See Transp. Code § 524.031. Smith now appeals the final judgment of the
county court at law that affirmed the administrative order. We will affirm the judgment of the
county court at law.
Background
On June 19, 1998, at approximately 3:15 a.m., Sergeant Bryan Whoolery of the
Travis County Sheriff's Department was approaching the intersection of RM 2222 and Mount
Bonnell Road. He noticed a late-model Porsche with collision damage to the left side stopped at
the intersection. (1) A man and a woman were standing beside the driver's side of the vehicle
looking at the damage. As he drove by the intersection, he observed the man throwing his arms
around, stamping his feet, and generally appearing agitated. Fearing a disturbance was about to
happen, he turned around to return to the intersection. As he returned, he saw the two people
hurriedly enter the vehicle and attempt to drive away. He stopped the vehicle, smelled burning
rubber, and noticed that the vehicle's left rear quarter panel also had collision damage to the
degree that it was rubbing against the left tire. The Porsche's driver identified himself as Thad
Smith.
On noticing a strong odor of alcohol coming from the interior of the Porsche,
Whoolery requested that Smith get out of the vehicle and explain his earlier actions and the
damage to his car. Whoolery detected a moderate odor of alcoholic beverage on Smith's breath.
Smith said that the woman accompanying him had become sick from drinking too much and he
had stopped the car to allow her to vomit. He said the car had been in an accident the day before;
he had not just been in a collision. He told Whoolery that he had consumed five alcoholic
beverages since 10:00 p.m. Whoolery asked Smith to perform several field sobriety tests on
which Smith did poorly. At this point, Whoolery arrested Smith for driving while intoxicated and
arrested his passenger for public intoxication. Smith agreed to submit a breath specimen and
registered measurements of .113 and .111. The driver's license suspension and ultimately, this
appeal, followed.
In two issues on appeal to this Court, Smith contends that the administrative law
judge ("ALJ") erred in admitting evidence at the hearing which the Texas Department of Public
Safety ( "Department") had not produced within five days of receipt of appellant's request for pre-hearing discovery and in finding that the arresting officer had reasonable suspicion to stop
appellant.
Discussion
Admission of Evidence
In his first issue, Smith argues that the ALJ improperly admitted the Department's
evidence because the Department had violated the controlling discovery rule.
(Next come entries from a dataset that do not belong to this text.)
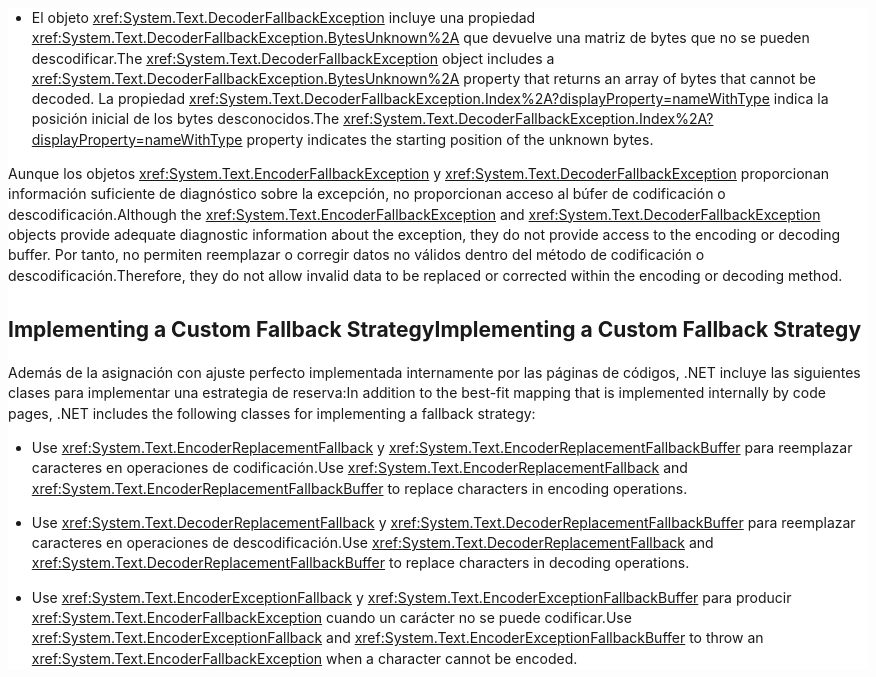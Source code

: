 - <span data-ttu-id="3d364-299">El objeto <xref:System.Text.DecoderFallbackException> incluye una propiedad <xref:System.Text.DecoderFallbackException.BytesUnknown%2A> que devuelve una matriz de bytes que no se pueden descodificar.</span><span class="sxs-lookup"><span data-stu-id="3d364-299">The <xref:System.Text.DecoderFallbackException> object includes a <xref:System.Text.DecoderFallbackException.BytesUnknown%2A> property that returns an array of bytes that cannot be decoded.</span></span> <span data-ttu-id="3d364-300">La propiedad <xref:System.Text.DecoderFallbackException.Index%2A?displayProperty=nameWithType> indica la posición inicial de los bytes desconocidos.</span><span class="sxs-lookup"><span data-stu-id="3d364-300">The <xref:System.Text.DecoderFallbackException.Index%2A?displayProperty=nameWithType> property indicates the starting position of the unknown bytes.</span></span>

<span data-ttu-id="3d364-301">Aunque los objetos <xref:System.Text.EncoderFallbackException> y <xref:System.Text.DecoderFallbackException> proporcionan información suficiente de diagnóstico sobre la excepción, no proporcionan acceso al búfer de codificación o descodificación.</span><span class="sxs-lookup"><span data-stu-id="3d364-301">Although the <xref:System.Text.EncoderFallbackException> and <xref:System.Text.DecoderFallbackException> objects provide adequate diagnostic information about the exception, they do not provide access to the encoding or decoding buffer.</span></span> <span data-ttu-id="3d364-302">Por tanto, no permiten reemplazar o corregir datos no válidos dentro del método de codificación o descodificación.</span><span class="sxs-lookup"><span data-stu-id="3d364-302">Therefore, they do not allow invalid data to be replaced or corrected within the encoding or decoding method.</span></span>

<a name="Custom"></a>

## <a name="implementing-a-custom-fallback-strategy"></a><span data-ttu-id="3d364-303">Implementing a Custom Fallback Strategy</span><span class="sxs-lookup"><span data-stu-id="3d364-303">Implementing a Custom Fallback Strategy</span></span>

<span data-ttu-id="3d364-304">Además de la asignación con ajuste perfecto implementada internamente por las páginas de códigos, .NET incluye las siguientes clases para implementar una estrategia de reserva:</span><span class="sxs-lookup"><span data-stu-id="3d364-304">In addition to the best-fit mapping that is implemented internally by code pages, .NET includes the following classes for implementing a fallback strategy:</span></span>

- <span data-ttu-id="3d364-305">Use <xref:System.Text.EncoderReplacementFallback> y <xref:System.Text.EncoderReplacementFallbackBuffer> para reemplazar caracteres en operaciones de codificación.</span><span class="sxs-lookup"><span data-stu-id="3d364-305">Use <xref:System.Text.EncoderReplacementFallback> and <xref:System.Text.EncoderReplacementFallbackBuffer> to replace characters in encoding operations.</span></span>

- <span data-ttu-id="3d364-306">Use <xref:System.Text.DecoderReplacementFallback> y <xref:System.Text.DecoderReplacementFallbackBuffer> para reemplazar caracteres en operaciones de descodificación.</span><span class="sxs-lookup"><span data-stu-id="3d364-306">Use <xref:System.Text.DecoderReplacementFallback> and <xref:System.Text.DecoderReplacementFallbackBuffer> to replace characters in decoding operations.</span></span>

- <span data-ttu-id="3d364-307">Use <xref:System.Text.EncoderExceptionFallback> y <xref:System.Text.EncoderExceptionFallbackBuffer> para producir <xref:System.Text.EncoderFallbackException> cuando un carácter no se puede codificar.</span><span class="sxs-lookup"><span data-stu-id="3d364-307">Use <xref:System.Text.EncoderExceptionFallback> and <xref:System.Text.EncoderExceptionFallbackBuffer> to throw an <xref:System.Text.EncoderFallbackException> when a character cannot be encoded.</span></span>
We disagree.
On July 1, 1998, Smith propounded a discovery request to the Department seeking
production of "copies of any nonprivileged documents or records contained in the [Department's]
file or possession prior to any hearing . . . ." On July 3, 1998, the Department responded that
the Department did not possess the requested documents and that it would supplement its response
when those documents came into its possession. On July 14, 1998, the Department produced
copies of the notice of hearing, the peace officer's sworn report, the DWI statutory warning, the
technical supervisor's affidavit, and the breath test results. At the hearing, Smith objected to the
admission of the documents based on his assertion of the Department's discovery violations. The
ALJ, on the record, twice offered Smith a continuance, which he refused.
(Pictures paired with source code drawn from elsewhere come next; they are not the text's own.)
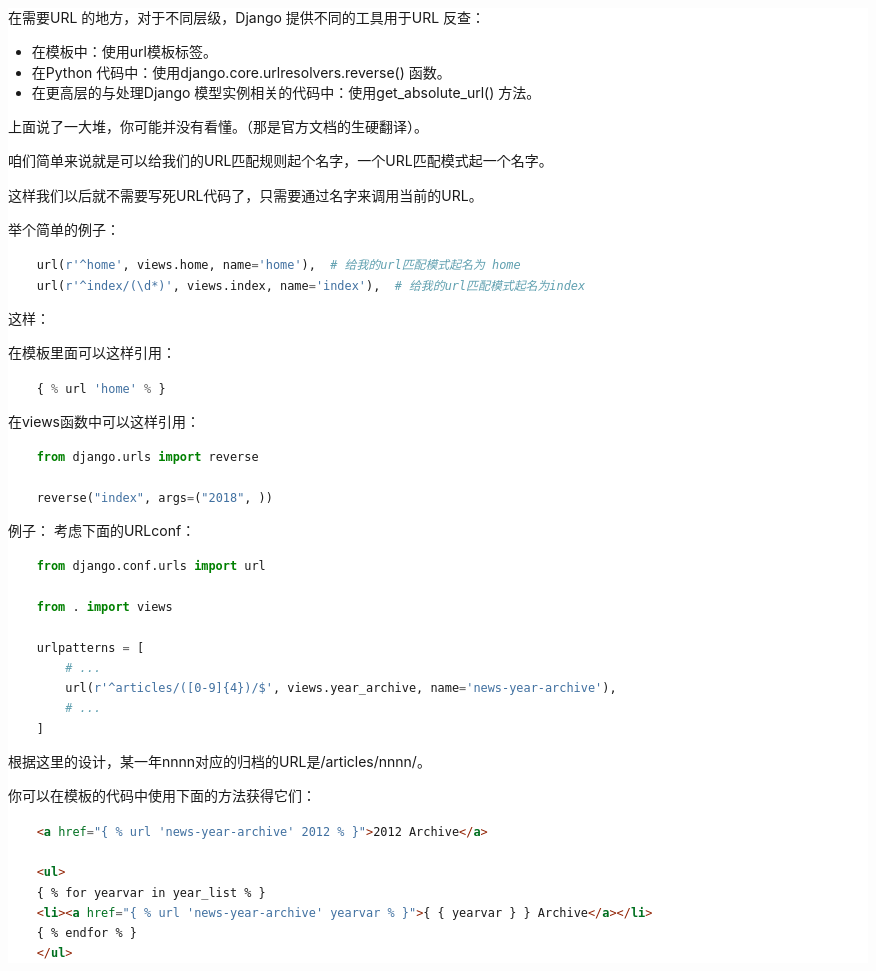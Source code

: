 在需要URL 的地方，对于不同层级，Django 提供不同的工具用于URL 反查：

- 在模板中：使用url模板标签。
- 在Python 代码中：使用django.core.urlresolvers.reverse() 函数。
- 在更高层的与处理Django 模型实例相关的代码中：使用get_absolute_url() 方法。

上面说了一大堆，你可能并没有看懂。（那是官方文档的生硬翻译）。

咱们简单来说就是可以给我们的URL匹配规则起个名字，一个URL匹配模式起一个名字。

这样我们以后就不需要写死URL代码了，只需要通过名字来调用当前的URL。

举个简单的例子：
```python
    url(r'^home', views.home, name='home'),  # 给我的url匹配模式起名为 home
    url(r'^index/(\d*)', views.index, name='index'),  # 给我的url匹配模式起名为index
```

这样：

在模板里面可以这样引用：
```python
    { % url 'home' % }
```

在views函数中可以这样引用：
```python
    from django.urls import reverse
    
    reverse("index", args=("2018", ))
```

例子：
考虑下面的URLconf：
```python
    from django.conf.urls import url
    
    from . import views
    
    urlpatterns = [
        # ...
        url(r'^articles/([0-9]{4})/$', views.year_archive, name='news-year-archive'),
        # ...
    ]
```

根据这里的设计，某一年nnnn对应的归档的URL是/articles/nnnn/。

你可以在模板的代码中使用下面的方法获得它们：
```html
    <a href="{ % url 'news-year-archive' 2012 % }">2012 Archive</a>
    
    <ul>
    { % for yearvar in year_list % }
    <li><a href="{ % url 'news-year-archive' yearvar % }">{ { yearvar } } Archive</a></li>
    { % endfor % }
    </ul>
```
The relevant part of the rule reads:
The scope of prehearing discovery in these proceedings is as follows:
A defendant shall be allowed to review, inspect and obtain copies of any non-privileged documents or records contained in the department's file or possession
at any time prior to the hearing. If defendant submits a written request
accompanied by an amount sufficient to pay for copying charges, . . . the
department shall furnish copies of such documents or records to the defendant
within five days of receipt of the request. Any request for production of documents
or records not in the department's possession shall be denied by the Judge. Any
document or record that has not been made available by the department to the
defendant pursuant to request shall not be introduced into evidence by the
department.
1 Tex. Admin. Code § 159.13(1) (1999).
This Court has recently interpreted the rule in question. See Texas Dep't of Pub.
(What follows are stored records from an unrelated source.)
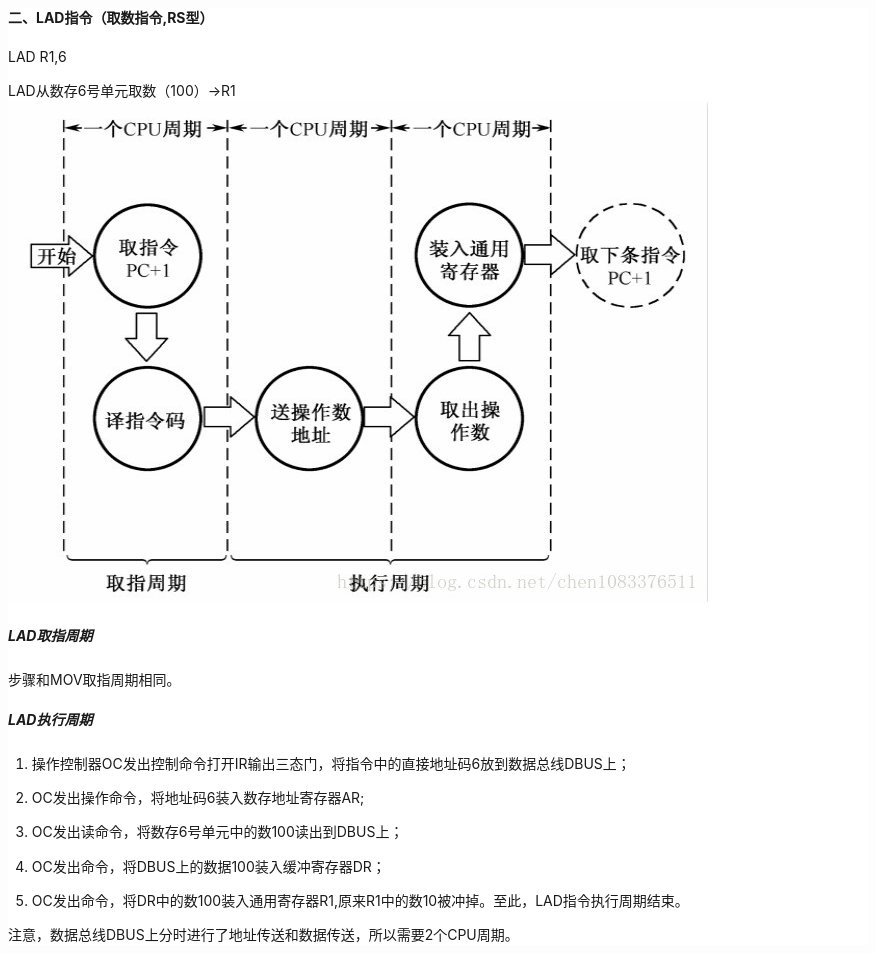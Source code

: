 
#### 二、LAD指令（取数指令,RS型）
LAD R1,6

LAD从数存6号单元取数（100）->R1
![](../img/computer/cpu-cmd-lad-1.jpg)


##### LAD取指周期

步骤和MOV取指周期相同。

##### LAD执行周期

1. 操作控制器OC发出控制命令打开IR输出三态门，将指令中的直接地址码6放到数据总线DBUS上；

2. OC发出操作命令，将地址码6装入数存地址寄存器AR;

3. OC发出读命令，将数存6号单元中的数100读出到DBUS上；

4. OC发出命令，将DBUS上的数据100装入缓冲寄存器DR；

5. OC发出命令，将DR中的数100装入通用寄存器R1,原来R1中的数10被冲掉。至此，LAD指令执行周期结束。

注意，数据总线DBUS上分时进行了地址传送和数据传送，所以需要2个CPU周期。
Safety v. Zhao, No. 3-98-406-CV (Tex. App.--Austin June 4, 1999, no pet. h.). In Zhao, we
pointed out the statutory limitation on discovery that the records be in the Department's possession
at the time of the request. See Zhao, slip. op. at 6-7; Raesner v. Texas Dep't of Pub. Safety, 982
S.W.2d 131, 133 (Tex. App.--Houston [1st Dist.] 1998, pet. denied). The rule in question
requires "any request for production of documents or records not in the department's possession"
be denied by the ALJ. 1 Tex. Admin. Code § 159.13(1) (1999) (emphasis added). "This implies,
and common sense dictates, that the Department is not required to produce documents that it does
not possess." Zhao, slip op. at 7. It would be nonsensical for the response period to begin (and
perhaps expire) at a time when the Department does not have a requested document in its
possession, particularly because a local law enforcement agency often prepares the relevant
documents and forwards them to the Department. Zhao, slip op. at 7. Such a construction would
harshly penalize the Department for events outside its control. Id.
Although section 159.13(1) provides that documents in the possession of the
Department, but not produced within five days of a request, should be excluded from evidence,
it does not state that later-obtained evidence should also be excluded. See Zhao, slip op. at 8;
Texas Dep't of Pub. Safety v. Monroe, 983 S.W.2d 52, 58 (Tex. App.--Houston [14th Dist.]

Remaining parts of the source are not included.